> Your assignment
Find the line containing "However, the code" in the records below. Copy exactly that line and each one after it, ending at the line containing "old-vertex components lie", and nothing more.

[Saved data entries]
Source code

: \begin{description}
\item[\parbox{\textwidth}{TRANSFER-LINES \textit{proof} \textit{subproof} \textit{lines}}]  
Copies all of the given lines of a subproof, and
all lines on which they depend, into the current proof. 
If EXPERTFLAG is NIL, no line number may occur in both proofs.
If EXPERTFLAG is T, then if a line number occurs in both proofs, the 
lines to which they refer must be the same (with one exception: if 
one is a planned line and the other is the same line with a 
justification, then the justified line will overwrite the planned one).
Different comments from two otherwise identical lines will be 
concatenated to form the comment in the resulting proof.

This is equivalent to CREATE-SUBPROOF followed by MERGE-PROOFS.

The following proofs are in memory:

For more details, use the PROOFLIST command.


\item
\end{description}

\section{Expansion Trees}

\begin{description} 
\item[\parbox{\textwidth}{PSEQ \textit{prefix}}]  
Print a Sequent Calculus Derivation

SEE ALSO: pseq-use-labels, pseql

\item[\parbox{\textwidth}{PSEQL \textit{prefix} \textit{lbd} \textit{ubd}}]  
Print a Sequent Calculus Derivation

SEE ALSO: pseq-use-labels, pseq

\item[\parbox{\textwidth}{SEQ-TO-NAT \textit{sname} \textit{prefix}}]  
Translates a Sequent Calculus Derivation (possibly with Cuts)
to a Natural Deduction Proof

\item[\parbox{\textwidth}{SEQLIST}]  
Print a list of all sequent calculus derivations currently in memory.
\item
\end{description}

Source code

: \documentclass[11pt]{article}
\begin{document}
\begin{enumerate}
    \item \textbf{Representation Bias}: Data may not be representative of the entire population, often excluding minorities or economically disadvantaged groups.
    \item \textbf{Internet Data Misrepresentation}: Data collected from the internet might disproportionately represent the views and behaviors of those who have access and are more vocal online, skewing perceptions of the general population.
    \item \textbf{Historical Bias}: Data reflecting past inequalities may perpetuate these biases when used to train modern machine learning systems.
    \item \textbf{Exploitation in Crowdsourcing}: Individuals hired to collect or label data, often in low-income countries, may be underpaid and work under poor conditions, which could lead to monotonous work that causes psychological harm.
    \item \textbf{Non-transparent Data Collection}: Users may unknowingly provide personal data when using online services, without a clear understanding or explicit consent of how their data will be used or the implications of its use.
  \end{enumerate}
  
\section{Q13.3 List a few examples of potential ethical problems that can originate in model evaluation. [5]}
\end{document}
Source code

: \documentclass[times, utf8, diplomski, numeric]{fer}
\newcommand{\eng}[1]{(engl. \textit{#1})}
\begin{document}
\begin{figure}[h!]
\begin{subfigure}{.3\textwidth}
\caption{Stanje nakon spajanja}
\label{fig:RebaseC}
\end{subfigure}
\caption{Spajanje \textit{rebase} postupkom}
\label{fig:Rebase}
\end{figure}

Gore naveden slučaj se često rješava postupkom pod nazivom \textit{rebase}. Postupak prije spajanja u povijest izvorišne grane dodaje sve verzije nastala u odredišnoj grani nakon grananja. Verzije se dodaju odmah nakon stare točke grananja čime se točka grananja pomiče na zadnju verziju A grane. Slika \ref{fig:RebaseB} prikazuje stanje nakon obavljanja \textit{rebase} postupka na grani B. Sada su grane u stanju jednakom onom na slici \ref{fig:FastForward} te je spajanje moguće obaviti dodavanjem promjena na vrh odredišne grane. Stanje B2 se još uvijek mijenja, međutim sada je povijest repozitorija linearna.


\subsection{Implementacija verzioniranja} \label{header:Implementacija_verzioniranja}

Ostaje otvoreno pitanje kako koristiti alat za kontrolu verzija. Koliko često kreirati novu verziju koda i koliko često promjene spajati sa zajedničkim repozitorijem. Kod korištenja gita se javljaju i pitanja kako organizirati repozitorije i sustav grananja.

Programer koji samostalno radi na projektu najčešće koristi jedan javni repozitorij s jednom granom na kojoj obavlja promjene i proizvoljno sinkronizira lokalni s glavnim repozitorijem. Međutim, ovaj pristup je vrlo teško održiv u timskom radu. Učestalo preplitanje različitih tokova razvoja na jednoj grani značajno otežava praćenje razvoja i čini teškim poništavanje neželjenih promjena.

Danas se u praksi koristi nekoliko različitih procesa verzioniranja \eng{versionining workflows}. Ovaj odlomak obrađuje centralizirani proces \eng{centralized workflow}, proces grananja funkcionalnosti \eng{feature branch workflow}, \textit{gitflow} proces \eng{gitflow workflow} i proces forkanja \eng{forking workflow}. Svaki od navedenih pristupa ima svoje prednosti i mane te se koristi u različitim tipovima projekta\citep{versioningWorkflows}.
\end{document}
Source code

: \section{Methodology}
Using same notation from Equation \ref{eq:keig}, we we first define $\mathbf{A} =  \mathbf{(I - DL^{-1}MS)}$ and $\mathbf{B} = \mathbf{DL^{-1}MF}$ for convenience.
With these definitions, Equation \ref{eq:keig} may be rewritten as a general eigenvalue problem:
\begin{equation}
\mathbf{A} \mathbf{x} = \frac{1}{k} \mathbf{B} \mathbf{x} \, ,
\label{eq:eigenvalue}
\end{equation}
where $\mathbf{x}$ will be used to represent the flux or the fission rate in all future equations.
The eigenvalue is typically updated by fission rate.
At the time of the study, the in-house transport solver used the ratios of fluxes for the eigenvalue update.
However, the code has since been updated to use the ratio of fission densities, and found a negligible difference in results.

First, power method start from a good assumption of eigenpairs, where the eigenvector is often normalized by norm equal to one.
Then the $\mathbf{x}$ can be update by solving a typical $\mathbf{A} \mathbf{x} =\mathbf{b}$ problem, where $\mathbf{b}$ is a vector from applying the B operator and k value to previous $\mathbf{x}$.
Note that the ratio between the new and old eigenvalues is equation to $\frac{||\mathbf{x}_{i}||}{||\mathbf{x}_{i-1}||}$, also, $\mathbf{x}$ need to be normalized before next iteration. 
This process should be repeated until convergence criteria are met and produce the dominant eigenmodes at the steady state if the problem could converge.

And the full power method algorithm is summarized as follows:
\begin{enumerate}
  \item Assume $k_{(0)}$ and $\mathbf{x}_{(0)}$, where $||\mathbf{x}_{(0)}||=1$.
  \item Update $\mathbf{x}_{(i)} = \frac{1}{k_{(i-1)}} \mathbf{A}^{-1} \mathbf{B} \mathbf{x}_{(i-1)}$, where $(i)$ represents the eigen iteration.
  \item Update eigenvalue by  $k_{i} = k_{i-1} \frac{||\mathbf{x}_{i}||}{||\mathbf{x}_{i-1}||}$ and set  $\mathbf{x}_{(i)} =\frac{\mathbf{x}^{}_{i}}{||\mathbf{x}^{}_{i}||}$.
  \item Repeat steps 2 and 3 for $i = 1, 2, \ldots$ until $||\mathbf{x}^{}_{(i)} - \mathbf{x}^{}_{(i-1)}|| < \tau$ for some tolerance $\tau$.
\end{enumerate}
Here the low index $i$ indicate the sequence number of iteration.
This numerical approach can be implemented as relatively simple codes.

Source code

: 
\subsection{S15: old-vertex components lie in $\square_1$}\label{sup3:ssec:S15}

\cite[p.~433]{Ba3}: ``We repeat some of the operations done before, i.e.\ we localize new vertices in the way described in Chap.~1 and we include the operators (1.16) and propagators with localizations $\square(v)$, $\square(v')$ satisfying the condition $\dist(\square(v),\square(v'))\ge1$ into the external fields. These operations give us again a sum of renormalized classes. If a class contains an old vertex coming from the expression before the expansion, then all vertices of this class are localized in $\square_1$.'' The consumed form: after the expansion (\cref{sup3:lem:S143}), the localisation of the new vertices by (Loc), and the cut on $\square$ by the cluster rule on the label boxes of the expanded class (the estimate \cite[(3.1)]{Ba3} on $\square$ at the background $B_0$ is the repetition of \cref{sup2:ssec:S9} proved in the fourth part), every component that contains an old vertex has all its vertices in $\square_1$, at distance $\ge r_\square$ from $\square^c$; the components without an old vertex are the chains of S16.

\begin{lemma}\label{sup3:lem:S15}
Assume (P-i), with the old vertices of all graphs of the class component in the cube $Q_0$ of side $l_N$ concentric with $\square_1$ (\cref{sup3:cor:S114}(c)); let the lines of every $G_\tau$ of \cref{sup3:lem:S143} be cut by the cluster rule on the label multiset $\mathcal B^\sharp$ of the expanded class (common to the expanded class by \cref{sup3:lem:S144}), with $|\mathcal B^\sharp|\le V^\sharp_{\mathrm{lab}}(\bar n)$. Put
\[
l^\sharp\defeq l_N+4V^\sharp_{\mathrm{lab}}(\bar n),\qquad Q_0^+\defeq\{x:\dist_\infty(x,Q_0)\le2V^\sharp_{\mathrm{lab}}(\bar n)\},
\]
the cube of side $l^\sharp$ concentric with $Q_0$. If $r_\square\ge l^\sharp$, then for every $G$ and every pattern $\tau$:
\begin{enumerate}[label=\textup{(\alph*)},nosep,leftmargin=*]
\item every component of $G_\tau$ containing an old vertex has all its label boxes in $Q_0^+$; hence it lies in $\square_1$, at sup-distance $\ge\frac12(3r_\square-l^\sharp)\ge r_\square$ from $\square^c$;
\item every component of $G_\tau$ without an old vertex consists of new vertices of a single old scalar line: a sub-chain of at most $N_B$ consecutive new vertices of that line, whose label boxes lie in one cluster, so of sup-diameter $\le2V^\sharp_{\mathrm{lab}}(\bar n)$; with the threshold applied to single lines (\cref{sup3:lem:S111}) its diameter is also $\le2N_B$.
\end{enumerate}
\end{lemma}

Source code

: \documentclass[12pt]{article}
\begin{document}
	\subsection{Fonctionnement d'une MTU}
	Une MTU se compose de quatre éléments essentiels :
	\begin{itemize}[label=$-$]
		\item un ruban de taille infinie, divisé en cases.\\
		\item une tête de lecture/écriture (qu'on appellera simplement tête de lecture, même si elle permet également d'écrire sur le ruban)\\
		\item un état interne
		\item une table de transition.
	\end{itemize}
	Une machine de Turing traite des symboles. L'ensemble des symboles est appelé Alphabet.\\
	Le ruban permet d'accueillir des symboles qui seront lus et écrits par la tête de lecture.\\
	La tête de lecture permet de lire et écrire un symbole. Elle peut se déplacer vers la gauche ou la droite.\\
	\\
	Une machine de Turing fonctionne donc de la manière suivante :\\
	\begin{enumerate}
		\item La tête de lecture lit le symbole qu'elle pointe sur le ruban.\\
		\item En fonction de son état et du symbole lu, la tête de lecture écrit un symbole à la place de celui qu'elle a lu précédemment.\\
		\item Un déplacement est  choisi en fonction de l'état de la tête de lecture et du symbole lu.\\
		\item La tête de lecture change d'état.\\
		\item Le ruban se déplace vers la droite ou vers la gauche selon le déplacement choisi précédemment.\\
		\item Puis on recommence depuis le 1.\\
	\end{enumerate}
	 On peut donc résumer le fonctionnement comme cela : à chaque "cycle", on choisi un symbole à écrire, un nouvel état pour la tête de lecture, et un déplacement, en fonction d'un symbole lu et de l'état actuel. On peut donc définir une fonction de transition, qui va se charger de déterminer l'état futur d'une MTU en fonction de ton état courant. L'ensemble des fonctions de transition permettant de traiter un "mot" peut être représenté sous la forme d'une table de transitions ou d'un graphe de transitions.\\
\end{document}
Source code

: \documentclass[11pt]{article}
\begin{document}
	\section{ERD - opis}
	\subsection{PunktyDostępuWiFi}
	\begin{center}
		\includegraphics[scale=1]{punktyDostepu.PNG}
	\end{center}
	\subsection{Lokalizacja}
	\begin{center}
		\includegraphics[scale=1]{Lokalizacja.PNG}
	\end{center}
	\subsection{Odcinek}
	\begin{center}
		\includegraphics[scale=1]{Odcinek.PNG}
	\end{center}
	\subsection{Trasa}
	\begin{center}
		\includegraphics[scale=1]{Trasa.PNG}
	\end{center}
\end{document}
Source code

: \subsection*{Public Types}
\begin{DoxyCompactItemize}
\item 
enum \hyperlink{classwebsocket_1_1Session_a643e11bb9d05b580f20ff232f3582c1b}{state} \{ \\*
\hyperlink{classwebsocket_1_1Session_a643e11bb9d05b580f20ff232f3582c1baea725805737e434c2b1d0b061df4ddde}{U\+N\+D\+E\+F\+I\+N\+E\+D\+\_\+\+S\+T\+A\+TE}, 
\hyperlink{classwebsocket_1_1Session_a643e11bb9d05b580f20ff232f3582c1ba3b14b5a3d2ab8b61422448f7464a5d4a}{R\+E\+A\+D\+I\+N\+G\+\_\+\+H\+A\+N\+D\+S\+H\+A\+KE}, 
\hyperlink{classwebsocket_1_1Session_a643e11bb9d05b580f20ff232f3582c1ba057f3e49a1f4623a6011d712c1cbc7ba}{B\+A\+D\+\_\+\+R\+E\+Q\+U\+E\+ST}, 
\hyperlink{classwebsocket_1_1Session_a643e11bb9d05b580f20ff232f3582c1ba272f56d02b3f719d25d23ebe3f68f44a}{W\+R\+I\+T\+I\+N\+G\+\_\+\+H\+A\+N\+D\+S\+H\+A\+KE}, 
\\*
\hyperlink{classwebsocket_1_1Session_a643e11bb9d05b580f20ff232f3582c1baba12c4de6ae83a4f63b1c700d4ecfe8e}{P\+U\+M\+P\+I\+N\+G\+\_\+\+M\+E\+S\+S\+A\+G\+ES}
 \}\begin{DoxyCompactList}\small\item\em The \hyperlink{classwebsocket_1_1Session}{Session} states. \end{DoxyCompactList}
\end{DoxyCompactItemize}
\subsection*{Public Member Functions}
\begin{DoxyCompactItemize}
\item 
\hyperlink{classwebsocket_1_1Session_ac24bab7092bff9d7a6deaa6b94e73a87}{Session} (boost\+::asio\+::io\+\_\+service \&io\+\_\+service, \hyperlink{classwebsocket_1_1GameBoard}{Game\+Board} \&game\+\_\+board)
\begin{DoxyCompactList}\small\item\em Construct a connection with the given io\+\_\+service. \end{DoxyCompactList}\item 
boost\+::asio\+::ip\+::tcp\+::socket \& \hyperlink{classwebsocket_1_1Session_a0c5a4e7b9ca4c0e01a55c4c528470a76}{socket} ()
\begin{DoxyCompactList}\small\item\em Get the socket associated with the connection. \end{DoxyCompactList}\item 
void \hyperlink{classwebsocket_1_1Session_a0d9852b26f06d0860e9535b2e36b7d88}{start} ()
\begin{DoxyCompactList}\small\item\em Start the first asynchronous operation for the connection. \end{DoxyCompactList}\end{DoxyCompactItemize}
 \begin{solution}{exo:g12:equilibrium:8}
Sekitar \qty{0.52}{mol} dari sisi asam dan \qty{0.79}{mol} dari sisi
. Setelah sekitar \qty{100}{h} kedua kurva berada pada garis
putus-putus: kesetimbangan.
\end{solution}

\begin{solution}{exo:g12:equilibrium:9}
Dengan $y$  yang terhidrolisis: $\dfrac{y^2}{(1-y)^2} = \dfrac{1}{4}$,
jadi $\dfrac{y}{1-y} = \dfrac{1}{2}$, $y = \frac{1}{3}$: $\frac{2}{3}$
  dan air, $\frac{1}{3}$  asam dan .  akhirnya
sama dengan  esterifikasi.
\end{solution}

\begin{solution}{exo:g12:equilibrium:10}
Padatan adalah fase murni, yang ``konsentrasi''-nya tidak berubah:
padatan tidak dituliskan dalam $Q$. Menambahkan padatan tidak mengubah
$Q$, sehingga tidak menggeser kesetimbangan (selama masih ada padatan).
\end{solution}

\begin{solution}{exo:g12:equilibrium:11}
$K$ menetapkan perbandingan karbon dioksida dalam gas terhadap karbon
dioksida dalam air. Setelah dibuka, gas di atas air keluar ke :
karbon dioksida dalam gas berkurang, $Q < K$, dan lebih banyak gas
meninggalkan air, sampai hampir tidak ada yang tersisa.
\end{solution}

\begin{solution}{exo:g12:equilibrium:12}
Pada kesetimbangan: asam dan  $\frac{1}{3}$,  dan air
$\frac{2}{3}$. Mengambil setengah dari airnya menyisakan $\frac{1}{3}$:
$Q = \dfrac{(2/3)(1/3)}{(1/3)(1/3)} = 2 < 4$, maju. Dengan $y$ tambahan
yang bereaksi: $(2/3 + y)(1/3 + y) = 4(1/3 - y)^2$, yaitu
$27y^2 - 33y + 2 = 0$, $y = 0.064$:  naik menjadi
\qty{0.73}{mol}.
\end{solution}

> Task result
However, the code has since been updated to use the ratio of fission densities, and found a negligible difference in results.

First, power method start from a good assumption of eigenpairs, where the eigenvector is often normalized by norm equal to one.
Then the $\mathbf{x}$ can be update by solving a typical $\mathbf{A} \mathbf{x} =\mathbf{b}$ problem, where $\mathbf{b}$ is a vector from applying the B operator and k value to previous $\mathbf{x}$.
Note that the ratio between the new and old eigenvalues is equation to $\frac{||\mathbf{x}_{i}||}{||\mathbf{x}_{i-1}||}$, also, $\mathbf{x}$ need to be normalized before next iteration. 
This process should be repeated until convergence criteria are met and produce the dominant eigenmodes at the steady state if the problem could converge.

And the full power method algorithm is summarized as follows:
\begin{enumerate}
  \item Assume $k_{(0)}$ and $\mathbf{x}_{(0)}$, where $||\mathbf{x}_{(0)}||=1$.
  \item Update $\mathbf{x}_{(i)} = \frac{1}{k_{(i-1)}} \mathbf{A}^{-1} \mathbf{B} \mathbf{x}_{(i-1)}$, where $(i)$ represents the eigen iteration.
  \item Update eigenvalue by  $k_{i} = k_{i-1} \frac{||\mathbf{x}_{i}||}{||\mathbf{x}_{i-1}||}$ and set  $\mathbf{x}_{(i)} =\frac{\mathbf{x}^{}_{i}}{||\mathbf{x}^{}_{i}||}$.
  \item Repeat steps 2 and 3 for $i = 1, 2, \ldots$ until $||\mathbf{x}^{}_{(i)} - \mathbf{x}^{}_{(i-1)}|| < \tau$ for some tolerance $\tau$.
\end{enumerate}
Here the low index $i$ indicate the sequence number of iteration.
This numerical approach can be implemented as relatively simple codes.

Source code

: 
\subsection{S15: old-vertex components lie in $\square_1$}\label{sup3:ssec:S15}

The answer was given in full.